Figure 3. Taxonomic Classification results table.


Figure 4. NCBI taxonomic hierarchy.

Stacked Bar Chart

The Stacked bar chart (Figure 5) is a combined view for inter sample comparison, separated in the 7 main taxonomic levels. Average OTUs are ordered by abundance from high to low. Only the 500 biggest OTUs are shown for each sample, the remaining are gathered into an extra group called Others. These low frequent OTUs can be analyzed in detail with the Krona Pie Chart. The button Hide Unclassified in the top-right corner shows how the percentages change when only taking into account the data that could be classified by Kraken.

The graphic can be exported as a PNG image by clicking the corresponding icon in the top-right corner.

Figure 5. Stacked bar chart.

Krona Pie Chart

This graphic (Figure 6) shows a slightly modified Krona chart with various options in the sidepanel. Again, the counts are cumulative and grouped into roughly 8 main levels. However, all direct counts are shown as well, which is helpful when looking at the "below species" level, which includes subspecies and strains.

The currently visualized sample is selected from a list in the sidepanel, the All Combined entry shows all samples together in one chart. Furthermore, text sizes can be adjusted and OTUs can be searched. Coloring by average Kraken evidence scores is also possible.

The graphic can be exported as a PNG image and PDF by clicking the corresponding icons in the top-right corner.

Summary Report

A summary report which shows basic statistics and alpha-diversity indices for each analyzed sample. It also gives information about the percentages of reads that were classified. In addition, for each of the 7 main taxonomic levels (Superkingdom, Phylum, Class, Order, Family, Genus and Species), the top 10 OTUs per sample are listed.

The graphic can be exported as PDF by clicking the corresponding icon in the top-right corner.

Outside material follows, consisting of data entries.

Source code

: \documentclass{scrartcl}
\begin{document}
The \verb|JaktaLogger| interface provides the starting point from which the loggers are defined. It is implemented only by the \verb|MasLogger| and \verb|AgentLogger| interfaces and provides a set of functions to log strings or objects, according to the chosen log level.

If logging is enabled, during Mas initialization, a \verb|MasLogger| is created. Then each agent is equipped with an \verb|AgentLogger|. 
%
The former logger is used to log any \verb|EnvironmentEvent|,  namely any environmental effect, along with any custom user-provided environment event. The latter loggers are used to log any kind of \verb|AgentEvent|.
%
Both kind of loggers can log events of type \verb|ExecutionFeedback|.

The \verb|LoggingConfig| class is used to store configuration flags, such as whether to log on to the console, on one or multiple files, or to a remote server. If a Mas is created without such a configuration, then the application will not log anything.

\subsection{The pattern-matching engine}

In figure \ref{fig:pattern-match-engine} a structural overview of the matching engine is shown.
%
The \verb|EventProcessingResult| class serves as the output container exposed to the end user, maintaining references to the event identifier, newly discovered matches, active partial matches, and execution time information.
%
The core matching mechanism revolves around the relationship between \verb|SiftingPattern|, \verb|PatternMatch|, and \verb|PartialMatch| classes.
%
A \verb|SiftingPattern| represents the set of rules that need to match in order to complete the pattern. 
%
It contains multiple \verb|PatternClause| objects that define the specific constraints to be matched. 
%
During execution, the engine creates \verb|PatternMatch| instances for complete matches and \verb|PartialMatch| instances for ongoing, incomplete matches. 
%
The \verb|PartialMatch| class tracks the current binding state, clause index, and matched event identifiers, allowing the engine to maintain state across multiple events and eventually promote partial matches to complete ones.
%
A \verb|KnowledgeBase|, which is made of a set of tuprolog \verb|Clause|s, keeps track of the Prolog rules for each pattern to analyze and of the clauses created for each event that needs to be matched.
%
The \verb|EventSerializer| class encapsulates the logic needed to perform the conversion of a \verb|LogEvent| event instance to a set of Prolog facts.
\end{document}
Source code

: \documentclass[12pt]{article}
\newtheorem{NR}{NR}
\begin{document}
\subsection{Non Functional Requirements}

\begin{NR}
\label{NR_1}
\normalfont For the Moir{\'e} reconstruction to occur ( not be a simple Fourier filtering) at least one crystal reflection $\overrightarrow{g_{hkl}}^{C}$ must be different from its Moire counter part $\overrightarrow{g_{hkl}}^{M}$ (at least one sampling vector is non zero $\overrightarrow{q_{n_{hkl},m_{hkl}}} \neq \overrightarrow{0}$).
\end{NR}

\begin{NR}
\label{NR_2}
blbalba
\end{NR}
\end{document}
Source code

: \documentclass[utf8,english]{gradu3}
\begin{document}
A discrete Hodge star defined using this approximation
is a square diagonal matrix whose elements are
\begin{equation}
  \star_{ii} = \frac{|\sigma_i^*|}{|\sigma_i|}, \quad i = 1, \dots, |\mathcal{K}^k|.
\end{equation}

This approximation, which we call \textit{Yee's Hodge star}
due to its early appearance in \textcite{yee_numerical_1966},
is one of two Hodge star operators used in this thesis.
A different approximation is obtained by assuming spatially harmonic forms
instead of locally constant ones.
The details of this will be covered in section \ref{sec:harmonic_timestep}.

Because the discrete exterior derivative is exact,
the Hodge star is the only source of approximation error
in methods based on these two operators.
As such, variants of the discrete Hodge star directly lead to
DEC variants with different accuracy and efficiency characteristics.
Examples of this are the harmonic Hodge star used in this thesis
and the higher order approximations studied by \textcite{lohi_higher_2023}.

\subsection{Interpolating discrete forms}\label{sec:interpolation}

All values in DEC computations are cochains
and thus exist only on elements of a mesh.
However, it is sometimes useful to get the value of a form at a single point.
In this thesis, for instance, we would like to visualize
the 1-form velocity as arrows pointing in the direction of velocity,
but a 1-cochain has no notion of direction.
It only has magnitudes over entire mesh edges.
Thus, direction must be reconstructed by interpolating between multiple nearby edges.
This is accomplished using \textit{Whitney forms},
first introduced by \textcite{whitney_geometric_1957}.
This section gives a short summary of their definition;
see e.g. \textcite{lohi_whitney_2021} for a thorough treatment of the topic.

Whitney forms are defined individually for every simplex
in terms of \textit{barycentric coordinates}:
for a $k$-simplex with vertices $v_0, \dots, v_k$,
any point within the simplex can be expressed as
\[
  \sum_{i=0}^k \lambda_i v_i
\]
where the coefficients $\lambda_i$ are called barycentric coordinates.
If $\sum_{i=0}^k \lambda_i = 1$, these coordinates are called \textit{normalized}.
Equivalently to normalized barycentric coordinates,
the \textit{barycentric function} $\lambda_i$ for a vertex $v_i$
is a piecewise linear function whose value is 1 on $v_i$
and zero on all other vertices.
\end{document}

Figure 6. Krona pie chart.


In addition, more charts and statistics can be generated to offer a global visualization of the taxonomic classification results. These charts can be found in the sidepanel of the taxonomic classification results.

Rarefaction Curves

Rarefaction is a technique widely used in ecology which is applied to OTU analysis. A rarefaction graph (Figure 7) represents the number of expected OTUs (Y-axis) found in n NGS reads (X-axis).

The goal of rarefaction is to determine whether sequencing coverage is deep enough to get a good estimate of the total number of the OTUs present in a specific sample.

If the rarefaction curve still presents a growing trend at its end, it means that the coverage is not enough to adequately represent the real microbial diversity of the sample. By contrast, if the curve shows a horizontal asymptote, it means that a good estimation of diversity was obtained.

Note that the results of the rarefaction technique give us a suggestion about the coverage, but they are not conclusive, i.e. rare OTUs that are present in the sample could not be yet observed even if the curve presents an asymptotic trend.

Figure 7. Rarefaction curves.

Diversity Curve

An accumulation or diversity curve (Figure 8) plots the cumulative number of distinct OTUs discovered as a function of the number of samples examined. I.e. The minimum, average and maximum number of OTUs, when looking at 1, 2, ... N samples of the current dataset.

This curve can be used to evaluate the benefits in microbial diversity of including additional samples to the dataset, or to compare this diversity across datasets with similar sampling efforts.

Figure 8. Diversity curve.

Principal Coordinate Analysis (PCoA Plot)

PCoA (Figure 9) is a two-dimensional plot in which the Bray-Curtis distances between samples are drawn. You can select an experimental condition to color the points from an experimental design, and the taxonomy level from which the distances will be calculated. 


Figure 9. PCoA plot.

Wood DE, Salzberg SL: Kraken: ultrafast metagenomic sequence classification using exact alignments.Genome Biology 2014, 15:R46.